頭の中であの頃の私の姿を思い出しているのかもしれない。
「それは……でもまぁ、想像は出来る、かな?」
「想像以上だと思いますよ……あと、フルールはとっっっても頑固です」
「……頑固」
リシャール様が無言でじっと私の顔を見つめて来たので、私はにこっと微笑みを返す。
「フルール……無茶は──」
「もちろん、しませんわ!」
満面の笑みを浮かべて答えたらリシャール様は苦笑した。
そんな話をしながら馬車が我が家に到着し、馬車から降りるとリシャール様がそう言えば……と口を開く。

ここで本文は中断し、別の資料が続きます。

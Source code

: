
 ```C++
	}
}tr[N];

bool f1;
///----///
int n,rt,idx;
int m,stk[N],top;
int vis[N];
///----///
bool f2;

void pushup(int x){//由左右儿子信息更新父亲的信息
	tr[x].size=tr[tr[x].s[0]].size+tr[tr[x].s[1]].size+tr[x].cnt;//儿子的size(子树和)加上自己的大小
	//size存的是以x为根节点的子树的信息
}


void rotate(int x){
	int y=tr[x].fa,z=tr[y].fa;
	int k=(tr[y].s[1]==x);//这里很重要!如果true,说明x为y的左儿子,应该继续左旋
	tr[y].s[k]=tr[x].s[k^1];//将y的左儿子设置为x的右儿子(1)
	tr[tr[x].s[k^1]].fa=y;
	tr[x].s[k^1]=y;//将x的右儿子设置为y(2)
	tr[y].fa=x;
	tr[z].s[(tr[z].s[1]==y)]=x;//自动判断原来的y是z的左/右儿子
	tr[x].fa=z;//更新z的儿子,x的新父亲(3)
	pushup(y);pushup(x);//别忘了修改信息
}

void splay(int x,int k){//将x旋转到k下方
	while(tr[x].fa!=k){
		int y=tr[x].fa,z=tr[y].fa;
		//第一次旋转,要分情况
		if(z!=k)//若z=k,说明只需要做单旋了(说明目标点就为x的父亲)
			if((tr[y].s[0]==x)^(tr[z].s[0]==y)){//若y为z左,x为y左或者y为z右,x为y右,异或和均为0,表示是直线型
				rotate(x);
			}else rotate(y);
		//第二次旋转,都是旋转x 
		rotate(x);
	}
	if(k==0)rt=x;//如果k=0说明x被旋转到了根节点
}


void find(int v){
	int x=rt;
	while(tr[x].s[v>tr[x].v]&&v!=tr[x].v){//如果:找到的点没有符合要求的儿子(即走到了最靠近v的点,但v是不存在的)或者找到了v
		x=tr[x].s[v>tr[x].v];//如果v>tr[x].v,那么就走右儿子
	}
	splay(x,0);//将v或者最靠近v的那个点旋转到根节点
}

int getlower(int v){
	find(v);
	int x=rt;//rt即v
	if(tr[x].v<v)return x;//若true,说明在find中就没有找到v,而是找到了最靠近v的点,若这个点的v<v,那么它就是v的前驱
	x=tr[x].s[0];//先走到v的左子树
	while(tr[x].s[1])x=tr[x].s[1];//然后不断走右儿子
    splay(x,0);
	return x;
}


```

「フルール、今日変装してでも僕を法廷に連れて行ったのは、何か嫌な予感がするからと言っていたよね?」
「え? あ、そうですね……」
「あれって、ベルトランが何かしてくるかもという野生の勘ではなかったのかな?」
「そうですねー……」
確かに私の野生の勘はそう言っていた。
でも、ベルトラン様は泡を吹いて倒れてしまったので、危害等を加えられることもなく……
ただの予感で終わったなら何より。
そう安心しかけた時だった。
「───なんだって? リシャール殿を探しているという王家の使いが我が家にやって来た!?」
留守中の様子を家令から話を聞いていたお父様のそんな声が玄関から聞こえて来た。
私は慌ててお父様を見る。
お父様は明らかに困惑していた。
(───リシャール様の捜索ですって!?)
「僕の捜索……? ここに来た……?」
私とリシャール様が顔を見合せる中、お父様は家令に詳しく訊ねる。
「どうして我が家に?」
「……それが、使者が言うには、万が一匿っている家がないかと各家を回って話を聞いている、とのことでしたが……」
「屋敷の中は調べられたのか?」
「いいえ。さすがに中までは……ですが、不審な点がないかは細かくチェックしているようでした」
「それは……危なかったな」
お父様がふぅ、と息を吐く。
「もし、リシャール殿を屋敷に置いて法廷に向かっていたら危険だったかもしれないぞ」
「……これがフルールの野生の勘ってやつか」
そんなことを言いながら、お父様とお兄様がチラッと私に目を向けてくる。
(……まさか、私の野生の勘ってこっちだった!?)
そして、リシャール様も私の手を握り、ちょっと笑いながら言った。
「───本当にフルールは只者じゃない気がするよ」
❈❈❈
裁判中に泡を吹いて倒れた僕が目を覚ますと、まずは父上から怒りの声が飛んで来た。
正式な判決はこれからだが、もう我が家の負けはほぼ確定らしい。
あの金額を慰謝料として払うことになるだろう、そう言われた。
あれもこれもそれも、フルールに非があるような証拠を用意出来なかったお前が悪いと父上には責められた。
(……畜生! 僕だけのせいじゃないだろう!?)
そんな憤る僕の元に更に衝撃を与える出来事が起きた。
「────シルヴェーヌ様!?」
その日、なんと我が家にシルヴェーヌ様が来訪された!
「ど、どうして?」
「どうして? そんなのベルトラン、あなたの裁判の話を聞いたからに決まっているでしょう?」
「え……」
嫌な予感がする。
冷たい汗が背中を流れていくのが分かる。
(裁判の話を聞いた……)
「ベルトラン、あなた情けないことに泡を吹いて倒れたそうね?」
「……っ」
「伯爵令嬢に対してほとんどまともに反論出来なかったとか……」
「……っっ」
「ねぇ? どうしてそんな情けない姿を披露してしまったの!?」
「………………っっっ!」
シルヴェーヌ様は僕の心をどんどん抉ってていく。
(また好き勝手なことを……)
「ちょっと! 聞いているの? ベルトラン!」
「!」
そして、イライラが頂点に来た僕は気が付くと……
「───う、うるさい! こっちの気持ちも知らずにいつも勝手なことばかり言いやがって!」
運命でもあり、真実の愛で結ばれたはずのシルヴェーヌ様に向かってそう怒鳴りつけていた。